Proponents of the JCPOA invested their hopes in President Biden, who had vowed to restore the deal. At first, he looked to be making good on his word. By August 2022, American and Iranian negotiators appeared to be reaching a new agreement.
Then, on Sept. 13, a Kurdish woman named Mahsa Amini was detained in Tehran by Iran’s morality police for refusing to wear a headscarf. The nation erupted in protests that recalled 2009’s “green revolution.” Security forces killed hundreds of protests demanding greater freedoms. But the protests only continued, inspiring support from all over the world.
If a revived JCPOA had seemed like a real possibility only months before, the negotiations were all but over by early 2023.
“We’re not focused on the Iran deal right now,” NSC spokesman Kirby acknowledged in January. “Iran decided that they weren’t going to take the negotiation seriously and, instead, decided to brutalize their own people and to support Russia’s war in Ukraine.”

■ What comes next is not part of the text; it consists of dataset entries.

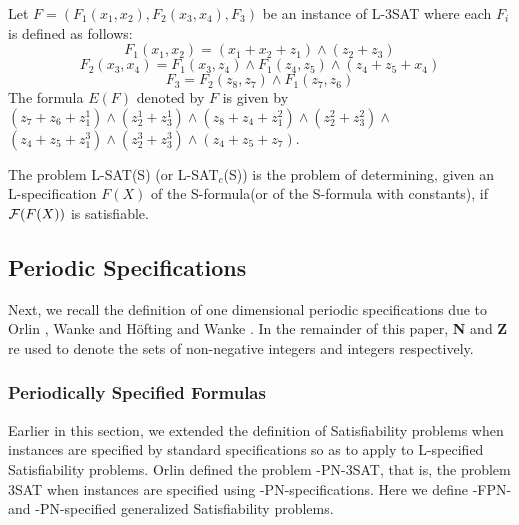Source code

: \begin{example}
Let $F= (F_1(x_1,x_2),F_{2}(x_3,x_4), F_3)$
be an instance of {\sf L-3SAT} where each $F_i$ is defined as follows:
\[F_1(x_1,x_2) = (x_1 + x_2 + z_1) \wedge (z_2 + z_3) \]
\[F_2(x_3,x_4) = F_1(x_3, z_4) \wedge F_1(z_4, z_5) \wedge
                               (z_4 + z_5 + x_4)   \]
\[F_3 = F_2(z_8,z_7) \wedge  F_1(z_7,z_6) \]
The formula $E(F)$ denoted by $F$ is given by 
$ (z_7 + z_6 + z_1^1) \wedge (z_2^1 + z_3^1) \wedge
(z_8 + z_4 + z_1^2) \wedge (z_2^2 + z_3^2) \wedge $
$(z_4 + z_5 + z_1^3) \wedge (z_2^3 + z_3^3) \wedge (z_4 + z_5 + z_7)$. 

\end{example}


\begin{definition}
The problem {\sf L-SAT(S)} (or {\sf L-SAT}$_c${\sf (S)}) is the
problem of determining, given an L-specification $F(X)$ of the S-formula(or of
the S-formula with constants), if ${\cal F}(F(X))$ is satisfiable.
\end{definition}
 






\subsection{Periodic Specifications }\label{sec:fpn_spec}
Next, we recall the definition of one dimensional periodic specifications 
due to  Orlin \cite{Or82a}, Wanke \cite{Wa93} and 
H\"ofting and Wanke \cite{HW92}. 
In the remainder of this paper, {\bf N} and {\bf Z} re used to 
denote the sets of non-negative integers and integers respectively.



\subsubsection{Periodically Specified Formulas}

Earlier in this section, we extended
the definition of Satisfiability problems when instances are specified
by standard specifications so as to apply to 
{\sf L}-specified Satisfiability problems. Orlin \cite{Or82a} 
defined the problem {-PN-3SAT}, that is, the problem {\sf 3SAT} when 
instances are specified using {-PN}-specifications.
Here we define {-FPN}- and {-PN}-specified generalized Satisfiability
problems.




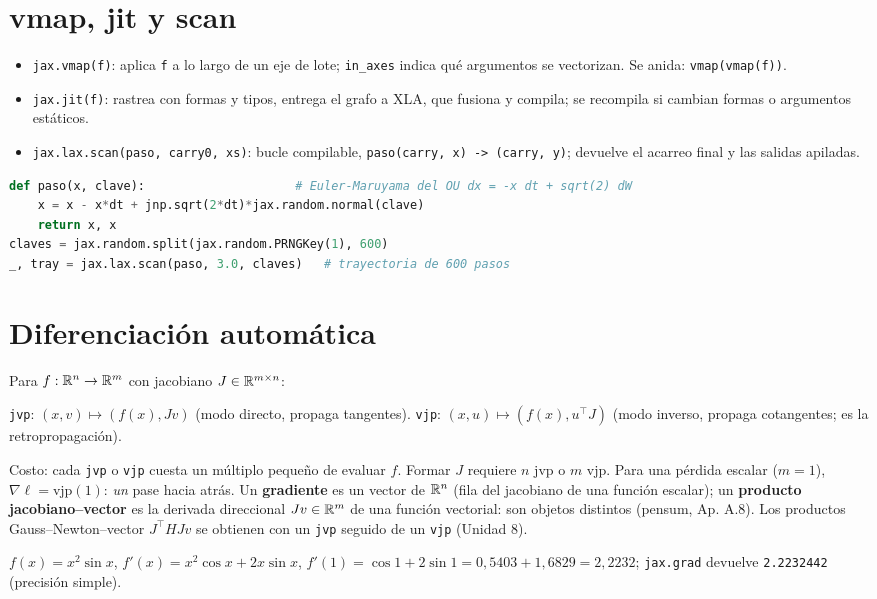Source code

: \documentclass[11pt,a4paper]{article}
\begin{document}
\section{vmap, jit y scan}
\begin{itemize}[nosep]
\item \texttt{jax.vmap(f)}: aplica \texttt{f} a lo largo de un eje de lote; \texttt{in\_axes} indica qué argumentos se vectorizan. Se anida: \texttt{vmap(vmap(f))}.
\item \texttt{jax.jit(f)}: rastrea con formas y tipos, entrega el grafo a XLA, que fusiona y compila; se recompila si cambian formas o argumentos estáticos.
\item \texttt{jax.lax.scan(paso, carry0, xs)}: bucle compilable, \texttt{paso(carry, x) -> (carry, y)}; devuelve el acarreo final y las salidas apiladas.
\end{itemize}
\begin{lstlisting}[language=Python]
def paso(x, clave):                     # Euler-Maruyama del OU dx = -x dt + sqrt(2) dW
    x = x - x*dt + jnp.sqrt(2*dt)*jax.random.normal(clave)
    return x, x
claves = jax.random.split(jax.random.PRNGKey(1), 600)
_, tray = jax.lax.scan(paso, 3.0, claves)   # trayectoria de 600 pasos
\end{lstlisting}

\section{Diferenciación automática}
Para $f:\mathbb{R}^n\to\mathbb{R}^m$ con jacobiano $J\in\mathbb{R}^{m\times n}$:
\begin{definicion}
\texttt{jvp}: $(x,v)\mapsto(f(x),Jv)$ (modo directo, propaga tangentes). \texttt{vjp}: $(x,u)\mapsto(f(x),u^\top J)$
(modo inverso, propaga cotangentes; es la retropropagación).
\end{definicion}
Costo: cada \texttt{jvp} o \texttt{vjp} cuesta un múltiplo pequeño de evaluar $f$. Formar $J$ requiere $n$ jvp o $m$ vjp.
Para una pérdida escalar ($m=1$), $\nabla\ell=\text{vjp}(1)$: \emph{un} pase hacia atrás. Un \textbf{gradiente} es un
vector de $\mathbb{R}^n$ (fila del jacobiano de una función escalar); un \textbf{producto jacobiano--vector} es la derivada
direccional $Jv\in\mathbb{R}^m$ de una función vectorial: son objetos distintos (pensum, Ap. A.8). Los productos
Gauss--Newton--vector $J^\top HJv$ se obtienen con un \texttt{jvp} seguido de un \texttt{vjp} (Unidad 8).

\begin{ejemplo}
$f(x)=x^2\sin x$, $f'(x)=x^2\cos x+2x\sin x$, $f'(1)=\cos1+2\sin1=0{,}5403+1{,}6829=2{,}2232$;
\texttt{jax.grad} devuelve \texttt{2.2232442} (precisión simple).
\end{ejemplo}
\end{document}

Kirby reiterated that Biden “has been clear that we are not going to allow Iran to achieve a nuclear weapons capability. He’s serious about that.”
But the Israelis want to know just what that means. On the one hand, sources told Yahoo News, they have concluded that Iran’s ruling regime will not survive. At the same time, a confrontation with Israel could help Iran’s government shore up support at home at a precarious time.
"There are elements in the Iranian government who believe that some form of an attack by Israel at this point can be the kind of thing that would save them from their domestic legitimate crisis,” Parsi of the Quincy Institute says.
“An attack by the Israelis — that might not be a bad thing in the view of some Iranian hardliners.”
It is hardly a consensus that the two nations are headed toward war. For all their anti-Israel bluster, Iranian political and religious leaders recognize that the Israeli Defense Force is among the most powerful militaries in the world. And attacking Israel would almost certainly provoke a response from the United States, as the Juniper Oak exercises were plainly intended to demonstrate.
“The Iranians are not stupid. They are not suicidal,” said Daniel R. DePetris, an analyst with Defense Priorities, a Washington-based think tank that tends to be skeptical of Washington’s foreign policy consensus.
A full-blown conflict could prove just as disastrous to Israel, a small and already isolated nation with far more regional enemies than friends. “I don’t see a guy who’s itching to launch a military operation against the Iranians,” DePetris said of Netanyahu.
Still, the Israelis are clearly getting impatient with the status quo. They see both promise and peril in Iran’s instability. Netanyahu, meanwhile, is facing a growing protest movement of his own, prompted by his controversial anti-democratic judicial reforms and escalating violence in the West Bank. Just like his counterparts in Tehran, he may conclude that a foreign confrontation could help alleviate his domestic problems.
Only a shared recognition of the near-certain ravages of war may ultimately help to keep the peace, however tenuous and uneasy.
“There’s a degree of pragmatism that underscores everybody’s approach to this problem,” said Aaron David Miller, a Middle East expert who worked as a State Department analyst and historian for more than two decades. Even though there are presently “no prospects for diplomacy,” Miller said, he was just as skeptical about an imminent outbreak of full-blown war.
Unless "somebody makes a serious mistake," Miller cautioned. "And that is certainly possible.”